Reissue Production: Tom Diamant & Jeff Alexson
Graphic Design: Elizabeth Weil
Cover photo hand tinting: Elizabeth Weil
Musician’s notes by Luke Wills
Additional notes: Jeff Alexson & Tom Diamant
Catalog Number: LP: F-29, Cassette: C-29, CD: K-29
Side One: Keep Knockin’ (But You Can’t Come In), Honeysuckle Rose, Worried Mind, Okie Boogie, C-Jam Blues, I Can’t Go On This Way, Sweet Moments
Side Two: My Gal Sal, I’m Gonna Be Boss From Now On, Lonesome Hearted Blues, Joe’s Place, Sugar Blues, Too Long, Tea For Two
Tommy Duncan started with Bob Wills in 1932, was there for the first recordings in 1935, and was Bob Wills’ lead singer until Wills had Eldon Shamblin fire him in 1948. During that time, musicians would come and go, but Bob and Tommy were the heart and soul of the Texas Playboys. His last studio recording with the band was for the Tiffany Transcriptions on December 30, 1947. They made some good music separately after that, but it was never quite the same. They were re-united for a series of recordings in 1960 and ’61 by Liberty Records.
The Texas Playboys never considered themselves “country music” musicians. As Eldon Shamblin said, they played “popular music, swing music”. So this pose of Tommy Duncan on the album cover is telling.
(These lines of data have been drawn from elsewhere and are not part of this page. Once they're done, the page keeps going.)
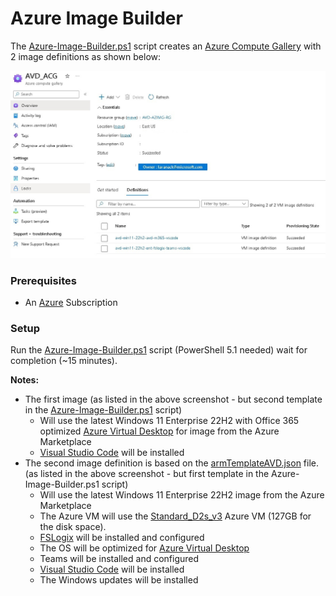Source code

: # Azure Image Builder

The [Azure-Image-Builder.ps1](Azure-Image-Builder.ps1) script creates an [Azure Compute Gallery](https://learn.microsoft.com/en-us/azure/virtual-machines/azure-compute-gallery) with 2 image definitions as shown below:

![](docs/acg.jpg)

### Prerequisites 

  * An [Azure](https://portal.azure.com) Subscription

### Setup

Run the [Azure-Image-Builder.ps1](Azure-Image-Builder.ps1) script (PowerShell 5.1 needed) wait for completion (~15 minutes).

**Notes:**
* The first image (as listed in the above screenshot - but second template in the [Azure-Image-Builder.ps1](Azure-Image-Builder.ps1) script)
  * Will use the latest Windows 11 Enterprise 22H2 with Office 365 optimized [Azure Virtual Desktop](https://azure.microsoft.com/en-us/products/virtual-desktop) for image from the Azure Marketplace
  * [Visual Studio Code](https://code.visualstudio.com/) will be installed
* The second image definition is based on the [armTemplateAVD.json](armTemplateAVD.json) file. (as listed in the above screenshot - but first template in the Azure-Image-Builder.ps1 script)
  * Will use the latest Windows 11 Enterprise 22H2 image from the Azure Marketplace
  * The Azure VM will use the [Standard_D2s_v3](https://learn.microsoft.com/en-us/azure/virtual-machines/dv3-dsv3-series) Azure VM (127GB for the disk space).
  * [FSLogix](https://learn.microsoft.com/en-us/fslogix/overview) will be installed and configured
  * The OS will be optimized for [Azure Virtual Desktop](https://azure.microsoft.com/en-us/products/virtual-desktop)
  * Teams will be installed and configured
  * [Visual Studio Code](https://code.visualstudio.com/) will be installed
  * The Windows updates will be installed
There’s the cowboy hat, cowboy shirt and cowboy boots, but he’s leaning so cool against the piano, cigarette in hand, as suave as Bing Crosby, Nat King Cole, or any pop singer of the day. Country singers didn’t pose like that in the 1940’s.
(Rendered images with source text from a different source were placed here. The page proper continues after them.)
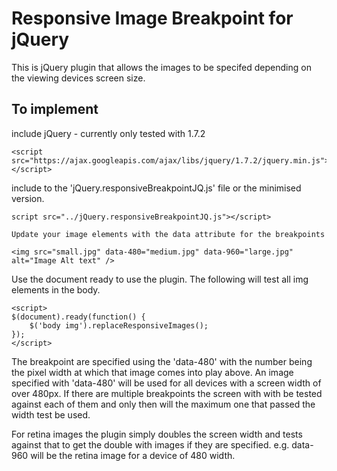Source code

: Responsive Image Breakpoint for jQuery
======================================

This is jQuery plugin that allows the images to be specifed depending on the viewing devices screen size.

To implement 
------------

include jQuery - currently only tested with 1.7.2

	<script src="https://ajax.googleapis.com/ajax/libs/jquery/1.7.2/jquery.min.js"></script>

include to the 'jQuery.responsiveBreakpointJQ.js' file or the minimised version.

	script src="../jQuery.responsiveBreakpointJQ.js"></script>
	
	Update your image elements with the data attribute for the breakpoints

	<img src="small.jpg" data-480="medium.jpg" data-960="large.jpg" alt="Image Alt text" />

Use the document ready to use the plugin. The following will test all img elements in the body.

	<script>
	$(document).ready(function() {
		$('body img').replaceResponsiveImages();
	});
	</script>

The breakpoint are specified using the 'data-480' with the number being the pixel width at which that image comes into play above. An image specified with 'data-480' will be used for all devices with a screen width of over 480px. If there are multiple breakpoints the screen with with be tested against each of them and only then will the maximum one that passed the width test be used.

For retina images the plugin simply doubles the screen width and tests against that to get the double with images if they are specified. e.g. data-960 will be the retina image for a device of 480 width.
The album starts out with a song that has one of the most enduring characteristics of the Tiffany Recordings, and that’s Bob Wills riffing some crazy words behind Tommy’s vocal making him crack up while singing. The same thing happens during Sweet Moments. Another interesting moment is Tommy slurring the words to a line in I Can’t Go On This Way.